Sure did eat the two that I shot, wasn't much difference between them and regular pork except I don't have any way to cure hams and bacon. The meat was a little leaner but tasted like regular pork. The worse part was the darn fleas while skinning the pigs getting all over me, made me wish for a propane torch to singe the hair off of them before skinning.
 
I've eaten lots of wild hog and here is my take:

If he has 'nads that are showing then I give him to the buzzards. If he is young enough that his 'nads haven't dropped yet then he gets cut up just like a sow.
 
Don't have them piggy's A root'en and A toot'en around here yet. But their coming North along with those South of the Pecos Fire Ants. Hopefully they'll both arrive on the same day. Been said: the best way to skin those dirty tings is to drag them down a old county blacktop road (at night) at high speed. Any Truth to that rumor.

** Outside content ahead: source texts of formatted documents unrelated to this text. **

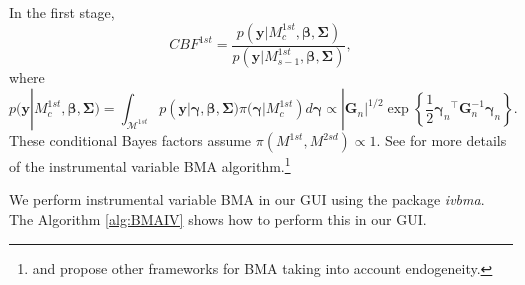 In the first stage,
\begin{equation*}
	CBF^{1st}=\frac{p(\bm{y}|M_{c}^{1st},\bm{\beta},\bm{\Sigma})}{p(\bm{y}|M_{s-1}^{1st},\bm{\beta},\bm{\Sigma})},
\end{equation*}
where \begin{equation*}
	p(\bm{y}|M_{c}^{1st},\bm{\beta},\bm{\Sigma})=\int_{\mathcal{M}^{1st}}p(\bm{y}|\bm{\gamma},\bm{\beta},\bm{\Sigma})\pi(\bm{\gamma}|M_{c}^{1st})d\bm{\gamma}\propto |\bm{G}_n|^{1/2} \exp\left\{\frac{1}{2}{\bm{\gamma}_n}^{\top}\bm{G}_n^{-1}\bm{\gamma}_n\right\}.
\end{equation*}
These conditional Bayes factors assume $\pi(M^{1st},M^{2sd})\propto 1$. See \cite{Lenkoski2013} for more details of the instrumental variable BMA algorithm.\footnote{\cite{Koop12} and \cite{Lenkoski2014} propose other frameworks for BMA taking into account endogeneity.}

We perform instrumental variable BMA in our GUI using the package \textit{ivbma}. The Algorithm \ref{alg:BMAIV} shows how to perform this in our GUI.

BTW: Never shot one or ate any part of one that I know of. To close to being totally nasty for me to even try. I do have limits. Uff Da!
 
No thanks.



I spent six years with a guy that rated his meat according to two factors:

1. Time cooked.
2. Times cooked.

Of course, that was primarily due to the fact that most of it was roadkill....

If, for example, he told you that something was "three times and 15 hours cooked", it was in your best interest to stay away. (Likely implying that it was sauteed, slow cooked [crock pot], and then re-fried or baked.)

That crazy, roadkill-eating, from-deep-in-the-bayous Cajun, however, wouldn't touch a boar that hadn't been castrated for at least 2 weeks (preferably 4+).
He referred to such 'tainted' pork as "pig nut bacon" and the saying and sentiment rubbed off on me. To this day, when I taste uncastrated boar, I instantly state to those around me, "Bah! It's pig nut bacon!" :rolleyes:
(Which usually results in weird looks, because it's only pork belly bacon about 50% of the time.)
 
Yes a few times. A couple of myths about wild pig if I may.
1: Its not tough & stringy.
2: Its not always "gamey".

Smaller is better the Gamey comes mostly from old fat younger slimmer ones are (IMO) better all round.

Females seem to taste better than males across the board.

Marinating is good, slow cooking or smoking is even better.

Cleaning, gutting & skinning can have very negative effects on flavor. Make sure whoever is dong this knows what to cut & what not to!
:eek:
 
The old timers used to say the loins/back strap doesn't have the boar hog flavor. Did butcher a very large barrow, had been castrated 6 weeks prior and was fine. Heck I would peel out a loin and try it.
 
The general rule I've followed successfully is that if they are male and stink, don't eat them.

As for how good wild pig tastes, my Dad (upon eating wild pig for the first time) said "if the pigs had antlers, I'd never shoot another deer".
 
I had one butcher tell me to check out the fat. If it was white it's okay, but if yellow pass on it. I don't know if there is anything to this, as I just keep leaving the boars for the coyotes and buzzards. The boar in the pic above was number 470 for me off of this property and I've given away a ton of pig butts along the way. I just don't have the capacity to keep the whole animals, so I freeze up the better legs and leave the rest.
 
If it was white it's okay, but if yellow pass on it.

I wouldn't go by that. I've killed hogs in the orange groves of FL that had distinctly yellow fat - from eating oranges. Tasted fine.
 
An old boar in a pine forest isn't anything but ditch meat. Shot a big nasty Bo hog a few years ago that took the buzzards a week to decide to dig into. Yotes came in after the buzzards. Pork's still cheap enough I'd rather not fool with the vermin.
 
We shoot enough hogs that the landowner generally only takes the backstraps. I don't mess with any of it, but I have another guy that I take whole hogs to and he has everything but the guts, bones, and brains processed.

This 264 #er produced some huge backstraps that turned out wonderfully tasteful.

100_1942reduced.jpg
 
Old Stony, I never ate a wild hog but I sure like your rifle.
I did run into a lot of wild hogs when I was at Ft Polk.